Awwww Vincent looks so cute with his new haircut...love the pics


----------



## lola24 (Aug 14, 2011)

SNAP!! 



















Think i might trim her muzzle like vincent and milly, make it a bit 'softer'.


----------



## mariag (Jun 19, 2011)

Awwww Vincent looks all velvety & so does Lola


----------



## Mogdog (Feb 6, 2011)

Vincent looks lovely and will be more comfortable in summer weather ... very velvety looking!

Lola looks gorgeous too. x


----------



## JoJo (Mar 2, 2011)

Practical cuts for the summer my choccy poo friends ... makes sense to me .. soft velvet feel ... and lets face it these coats grow so quickly .. only cut my girls a few weeks ago and Honey had a mini trim again today.


----------



## JoJo (Mar 2, 2011)

Katie love Lola's little white chin ... I remember her having that at only a week or so old .. so cute ..


----------



## Rufini (Sep 9, 2011)

He is much more comfortable and so soft!!
Although, on his walk today he ran through many mud puddles so his legs are back to being curly 
But he was running about a lot more than he has been so I take that as a sign that he likes it!!


----------



## Rufini (Sep 9, 2011)

lola24 said:


> Think i might trim her muzzle like vincent and milly, make it a bit 'softer'.


Yeah, we had it done because mister 'snuffle' loves to put his face in everything, his nose is the worst for matting!


----------



## Scarlett (Dec 15, 2011)

Wow that really is a hair cut! He looks great! That coat should be much better for the warm weather


----------



## Bertie Brown (Aug 12, 2011)

What a smart boy he is, just love Vincent! Bertie had a short back and sides on Friday and feels much better for it


----------



## Rufini (Sep 9, 2011)

Bertie Brown said:


> What a smart boy he is, just love Vincent! Bertie had a short back and sides on Friday and feels much better for it


I love Bertie!! I think Vincent might be getting a similar coat, after his cut he's got a few big patches of white hair coming through his brown coat!


----------



## KCsunshine (Apr 16, 2012)

He looks very smart indeed!


----------



## Jedicrazy (Apr 26, 2011)

Vincent is so handsome he would look good if he had no fur. A good, practical cut. I need to do Obi but can't bring myself to do it just yet. Now the heat has gone I've backed off...I'm a chicken! 
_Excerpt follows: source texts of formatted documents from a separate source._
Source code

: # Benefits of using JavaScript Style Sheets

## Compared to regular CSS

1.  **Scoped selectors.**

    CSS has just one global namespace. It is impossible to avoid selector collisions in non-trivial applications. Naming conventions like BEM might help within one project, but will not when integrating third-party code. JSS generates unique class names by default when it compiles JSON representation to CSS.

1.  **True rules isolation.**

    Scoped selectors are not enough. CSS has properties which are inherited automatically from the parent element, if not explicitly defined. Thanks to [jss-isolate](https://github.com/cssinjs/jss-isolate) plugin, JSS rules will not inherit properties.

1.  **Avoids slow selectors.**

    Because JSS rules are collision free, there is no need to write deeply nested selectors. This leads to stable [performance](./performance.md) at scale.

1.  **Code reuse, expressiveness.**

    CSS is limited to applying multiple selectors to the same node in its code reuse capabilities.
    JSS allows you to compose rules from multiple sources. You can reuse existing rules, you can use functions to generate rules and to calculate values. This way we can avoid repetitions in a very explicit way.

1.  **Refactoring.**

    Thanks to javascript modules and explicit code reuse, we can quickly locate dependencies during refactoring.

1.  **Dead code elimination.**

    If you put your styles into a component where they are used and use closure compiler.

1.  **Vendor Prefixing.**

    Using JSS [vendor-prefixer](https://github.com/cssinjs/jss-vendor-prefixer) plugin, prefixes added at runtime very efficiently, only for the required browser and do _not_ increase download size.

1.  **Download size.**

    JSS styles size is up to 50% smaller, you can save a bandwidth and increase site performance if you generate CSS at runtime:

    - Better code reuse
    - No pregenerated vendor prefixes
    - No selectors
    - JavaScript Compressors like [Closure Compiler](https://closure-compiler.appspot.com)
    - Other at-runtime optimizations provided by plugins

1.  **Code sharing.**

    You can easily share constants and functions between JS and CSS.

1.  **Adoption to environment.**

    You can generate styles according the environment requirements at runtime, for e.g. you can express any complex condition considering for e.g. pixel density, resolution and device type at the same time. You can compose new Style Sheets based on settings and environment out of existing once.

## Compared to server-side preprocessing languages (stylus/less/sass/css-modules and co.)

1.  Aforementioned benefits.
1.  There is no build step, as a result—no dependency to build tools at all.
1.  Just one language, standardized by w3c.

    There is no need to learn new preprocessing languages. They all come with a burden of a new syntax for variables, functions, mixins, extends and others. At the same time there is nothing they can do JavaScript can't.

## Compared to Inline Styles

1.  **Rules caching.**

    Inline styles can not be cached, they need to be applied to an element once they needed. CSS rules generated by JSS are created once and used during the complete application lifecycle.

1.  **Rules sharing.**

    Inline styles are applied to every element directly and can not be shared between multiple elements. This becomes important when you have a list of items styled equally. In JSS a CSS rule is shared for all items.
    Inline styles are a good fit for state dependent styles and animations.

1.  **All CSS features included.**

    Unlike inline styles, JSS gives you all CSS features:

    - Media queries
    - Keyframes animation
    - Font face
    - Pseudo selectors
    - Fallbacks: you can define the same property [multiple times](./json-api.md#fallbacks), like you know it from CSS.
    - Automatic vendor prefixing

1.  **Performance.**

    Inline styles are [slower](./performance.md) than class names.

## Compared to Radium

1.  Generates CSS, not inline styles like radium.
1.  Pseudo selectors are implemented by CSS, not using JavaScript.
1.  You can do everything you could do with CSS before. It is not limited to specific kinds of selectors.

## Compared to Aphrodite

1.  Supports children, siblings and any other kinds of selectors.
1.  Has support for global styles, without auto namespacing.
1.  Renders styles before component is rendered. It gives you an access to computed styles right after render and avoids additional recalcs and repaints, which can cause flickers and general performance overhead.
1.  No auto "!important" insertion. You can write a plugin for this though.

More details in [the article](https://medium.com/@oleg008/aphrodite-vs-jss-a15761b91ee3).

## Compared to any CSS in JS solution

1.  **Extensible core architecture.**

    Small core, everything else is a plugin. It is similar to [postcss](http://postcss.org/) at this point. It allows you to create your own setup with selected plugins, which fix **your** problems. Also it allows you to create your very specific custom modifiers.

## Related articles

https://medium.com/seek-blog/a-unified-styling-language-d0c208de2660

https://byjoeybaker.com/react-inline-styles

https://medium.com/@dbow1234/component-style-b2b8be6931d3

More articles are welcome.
Katie, Lola looks fab too. Such a beautiful face!


----------



## Pollypiglet (Oct 22, 2011)

Would love to have Hattie curly and shaggy looking but the practicalities of a long coat are not for me. Vincent looks great bet he feels much better if it is hot also no daily worries about matts! Also I find Hattie is much better in her Equafleece if the weather is bad if she has a short coat. When I had two Jack Russell terriers they moulted for England but were easy to keep clean just a quick wipe off! No such thing as a free lunch it is either hairs or muddy coat!


----------



## Rufini (Sep 9, 2011)

I agree Sue, if Vincent wasn't so obsessed with getting muddy we'd much prefer the shaggy 'Poo look, but it's just not practical for us! 
Vincent has also been showing off his aerodynamic body now by running up and down the path as fast as he possibly can...


----------